The play debuted in London and won the Olivier Award for best new play (the equivalent of America’s Tonys) in 2013. It transferred to Broadway, and won the 2015 Tony for best play.

Directed by Marianne Elliott (who also directed War Horse, another show that began in London), the staging of Curious Incident — heavy on lighting effects and physical-theater movement by Scott Graham and Steven Hoggett of dance group Frantic Assembly — is what draws audiences in. But it’s the story that keeps them spreading the word-of-mouth.

“Think of it as a mixture of [something like] Hamlet and Cirque du Soleil,” says Adam Langdon, who plays Christopher. “It’s physical theater and the lights are awesome, but it’s always very human. It’s about family. It’s so incredibly well-written; it’s beautiful and it’s heartwarming and it’s sad and it’s witty and funny. It’s got a lot going on.”

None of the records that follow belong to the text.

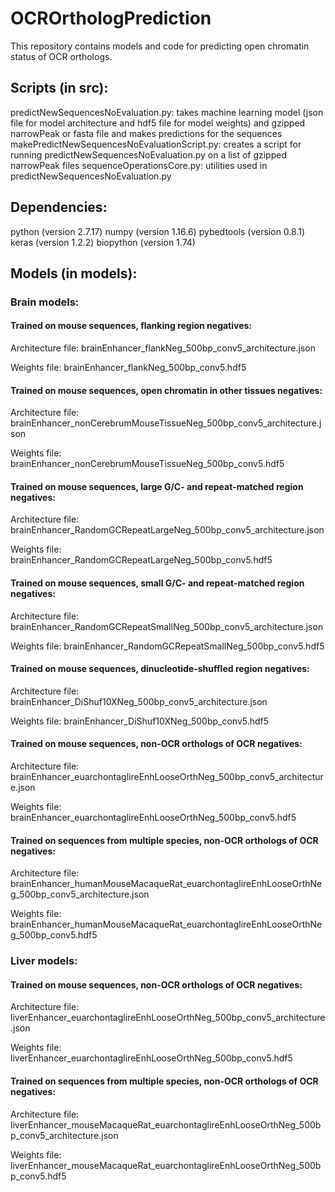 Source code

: # OCROrthologPrediction
This repository contains models and code for predicting open chromatin status of OCR orthologs.

## Scripts (in src):
predictNewSequencesNoEvaluation.py: takes machine learning model (json file for model architecture and hdf5 file for model weights) and gzipped narrowPeak or fasta file and makes predictions for the sequences
makePredictNewSequencesNoEvaluationScript.py: creates a script for running predictNewSequencesNoEvaluation.py on a list of gzipped narrowPeak files
sequenceOperationsCore.py: utilities used in predictNewSequencesNoEvaluation.py

## Dependencies:
python (version 2.7.17)
numpy (version 1.16.6)
pybedtools (version 0.8.1)
keras (version 1.2.2)
biopython (version 1.74)

## Models (in models):
### Brain models:
#### Trained on mouse sequences, flanking region negatives:
Architecture file: brainEnhancer_flankNeg_500bp_conv5_architecture.json

Weights file: brainEnhancer_flankNeg_500bp_conv5.hdf5
#### Trained on mouse sequences, open chromatin in other tissues negatives:
Architecture file: brainEnhancer_nonCerebrumMouseTissueNeg_500bp_conv5_architecture.json

Weights file: brainEnhancer_nonCerebrumMouseTissueNeg_500bp_conv5.hdf5
#### Trained on mouse sequences, large G/C- and repeat-matched region negatives:
Architecture file: brainEnhancer_RandomGCRepeatLargeNeg_500bp_conv5_architecture.json

Weights file: brainEnhancer_RandomGCRepeatLargeNeg_500bp_conv5.hdf5
#### Trained on mouse sequences, small G/C- and repeat-matched region negatives:
Architecture file: brainEnhancer_RandomGCRepeatSmallNeg_500bp_conv5_architecture.json

Weights file: brainEnhancer_RandomGCRepeatSmallNeg_500bp_conv5.hdf5
#### Trained on mouse sequences, dinucleotide-shuffled region negatives:
Architecture file: brainEnhancer_DiShuf10XNeg_500bp_conv5_architecture.json

Weights file: brainEnhancer_DiShuf10XNeg_500bp_conv5.hdf5
#### Trained on mouse sequences, non-OCR orthologs of OCR negatives:
Architecture file: brainEnhancer_euarchontaglireEnhLooseOrthNeg_500bp_conv5_architecture.json

Weights file: brainEnhancer_euarchontaglireEnhLooseOrthNeg_500bp_conv5.hdf5
#### Trained on sequences from multiple species, non-OCR orthologs of OCR negatives:
Architecture file: brainEnhancer_humanMouseMacaqueRat_euarchontaglireEnhLooseOrthNeg_500bp_conv5_architecture.json

Weights file: brainEnhancer_humanMouseMacaqueRat_euarchontaglireEnhLooseOrthNeg_500bp_conv5.hdf5
### Liver models:
#### Trained on mouse sequences, non-OCR orthologs of OCR negatives:
Architecture file: liverEnhancer_euarchontaglireEnhLooseOrthNeg_500bp_conv5_architecture.json

Weights file: liverEnhancer_euarchontaglireEnhLooseOrthNeg_500bp_conv5.hdf5
#### Trained on sequences from multiple species, non-OCR orthologs of OCR negatives:
Architecture file: liverEnhancer_mouseMacaqueRat_euarchontaglireEnhLooseOrthNeg_500bp_conv5_architecture.json

Weights file: liverEnhancer_mouseMacaqueRat_euarchontaglireEnhLooseOrthNeg_500bp_conv5.hdf5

As for the controversy that Christopher might have something like Asperger’s, even though that’s never said, “we remain faithful to that,” Langdon says. “Mark and Simon never diagnosed Christopher. He’s incredible at math, and has connections with animals and his teacher, and when certain things happen, he says, ‘I’m not going to deal with that because I don’t have to.’ Sometimes I wish I could do that.”

“What’s important to us is that whatever it is that he has, he has not been diagnosed,” adds Latta. “The people can’t treat him as he has a specific thing because they don’t know, so they’re dealing with a person who’s acting a certain way, and that creates problems. … It’s a story of how people deal with each other and how the family figures out how to love.”

This staging did present a different kind of rehearsal process for the actors, many of whom have Broadway and regional credits heavy in straight plays. Latta was a 10-year artistic associate of Minneapolis’ now-defunct and Tony-winning Theatre de la Jeune Lune, which was big on ensemble creation and development of new work.

“It’s not so different with this. I am a principal in the show. We are all working together to tell the story as a group,” Latta says.

Still, rehearsal was grueling.

“We rehearsed in New York and the first hours of every day was boot camp, with strength training and coordination and balance to get everyone on the same level,” Latta says. “We do a lot of lifting [other performers] and choreography, so the physical aspects of the show are quite the workout. Then we’d do scene work after lunch.”

For Langdon, who’s fresh out of Juilliard School, it was intense. “Usually it’s table and scene work when rehearsing a play, but this was weeks of working out and three hours of movement.”

“[The movement] really shapes the play,” he adds. “[Christopher] wants to be an astronaut and there’s a scene where he’s ‘flying around in space,’ supported by the other actors.”

And in many ways, that’s what ensemble pieces of any kind of theater are all about.